Crime novelist Dorothy L Sayers was one of the first women to be awarded a degree from Oxford University, in the autumn of 1920. During her time studying French at Somerville College, she made a group of lifelong friends. The story of their meetings as a writing group, which they called the Mutual Admiration Society (MAS), is the jumping off point for this group biography from historian Mo Moulton, a senior lecturer at the University of Birmingham.

MAS was a privileged, if not hugely wealthy, group. Sayers, for example, was the daughter of a rector and won a scholarship to Somerville. Her friends included Tudor historian Muriel St Clare Byrne, birth control pioneer Charis Frankenburg née Barnett, and Dorothy Rowe, not to be confused with the Australian psychologist, who went on to found the Bournemouth Little Theatre Club.

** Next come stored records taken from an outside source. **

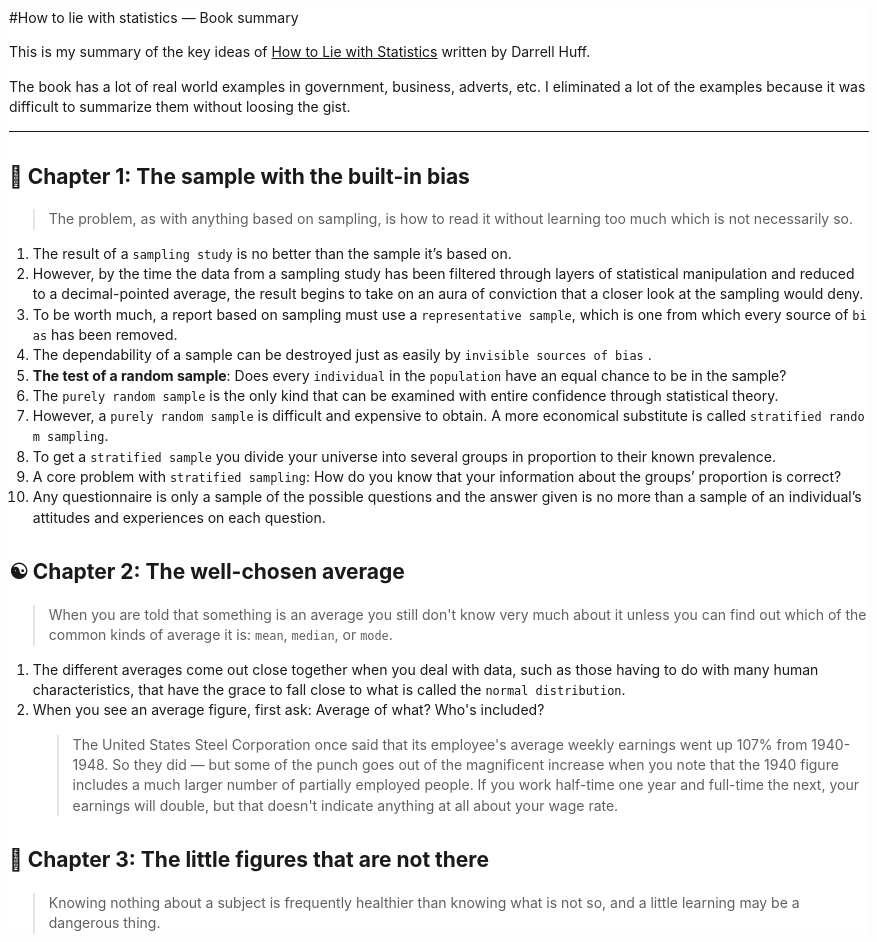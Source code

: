 #How to lie with statistics — Book summary



This is my summary of the key ideas of [How to Lie with Statistics](https://amzn.to/3KrW4Gh) written by Darrell Huff.

The book has a lot of real world examples in government, business, adverts, etc. I eliminated a lot of the examples because it was difficult to summarize them without loosing the gist.

-----

## 👻 Chapter 1: The sample with the built-in bias
> The problem, as with anything based on sampling, is how to read it without learning too much which is not necessarily so.  

1. The result of a `sampling study` is no better than the sample it’s based on.
2. However, by the time the data from a sampling study has been filtered through layers of statistical manipulation and reduced to a decimal-pointed average, the result begins to take on an aura of conviction that a closer look at the sampling would deny.
3. To be worth much, a report based on sampling must use a `representative sample`, which is one from which every source of `bias` has been removed.
4. The dependability of a sample can be destroyed just as easily by `invisible sources of bias` .
5. **The test of a random sample**: Does every `individual` in the `population` have an equal chance to be in the sample?
6. The `purely random sample` is the only kind that can be examined with entire confidence through statistical theory.
7. However, a `purely random sample` is difficult and expensive to obtain. A more economical substitute is called `stratified random sampling`.
8. To get a `stratified sample` you divide your universe into several groups in proportion to their known prevalence.
9. A core problem with `stratified sampling`: How do you know that your information about the groups’ proportion is correct?
10. Any questionnaire is only a sample of the possible questions and the answer given is no more than a sample of an individual’s attitudes and experiences on each question.

## ☯️ Chapter 2: The well-chosen average
> When you are told that something is an average you still don't know very much about it unless you can find out which of the common kinds of average it is: `mean`, `median`, or `mode`.  

1. The different averages come out close together when you deal with data, such as those having to do with many human characteristics, that have the grace to fall close to what is called the `normal distribution`.
2. When you see an average figure, first ask: Average of what? Who's included?
    > The United States Steel Corporation once said that its employee's average weekly earnings went up 107% from 1940-1948. So they did — but some of the punch goes out of the magnificent increase when you note that the 1940 figure includes a much larger number of partially employed people. If you work half-time one year and full-time the next, your earnings will double, but that doesn't indicate anything at all about your wage rate.

## 🧹 Chapter 3: The little figures that are not there
> Knowing nothing about a subject is frequently healthier than knowing what is not so, and a little learning may be a dangerous thing.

The women developed deep friendships, which would ebb and flow throughout their lives. Moulton, who uses the pronouns they/their, argues that each of them, if not as well known as Sayers, was radical for her time, and advanced the project of equality. “As writers, but also as teachers and public figures,” explains Moulton, “they sought to raise everyone’s level of mental responsibility, by insisting that women be heard, finally, as fully human members of society.”

The members of MAS forged independent paths through the 20th century, mostly contradicting the expectations of their sex. Two of them, Byrne and Marjorie “Bar” Barber, lived as a couple, extending into a threewoman household for a long-term relationship with MA Cullis, known as Susan. Byrne co-wrote the play Busman’s Honeymoon, which became one of Sayers’ most popular novels.

Yet there doesn’t seem to be anything exceptional about the way the members of MAS interacted after Somerville. At times, some were in regular and close contact, at others, not, much like most adult friends as the decades pass.

Frankenburg certainly did plenty for women’s health in Salford, and opened one of the first family planning clinics in the country. But the notion that a group of smart, ambitious and brave women “remade the world for women” is fanciful. They led courageous and interesting lives, certainly, but the others seemed largely to follow personal desire over public service.

How to pick apart, under a contemporary spotlight, Sayers’ 1923 decision to foster her illegitimate child to a cousin? It is tragic that she wasn’t able to be open about her son. It isn’t clear whether she told even her dearest MAS friends that she had become a mother.

These stories stand alone as interesting narratives. And yes, individual lives do make a world. But the attempt to give too many characters top billing makes this exploration of the Mutual Admiration Society a series of unsatisfyingly brief glimpses of each, rather than up-close and personal encounters.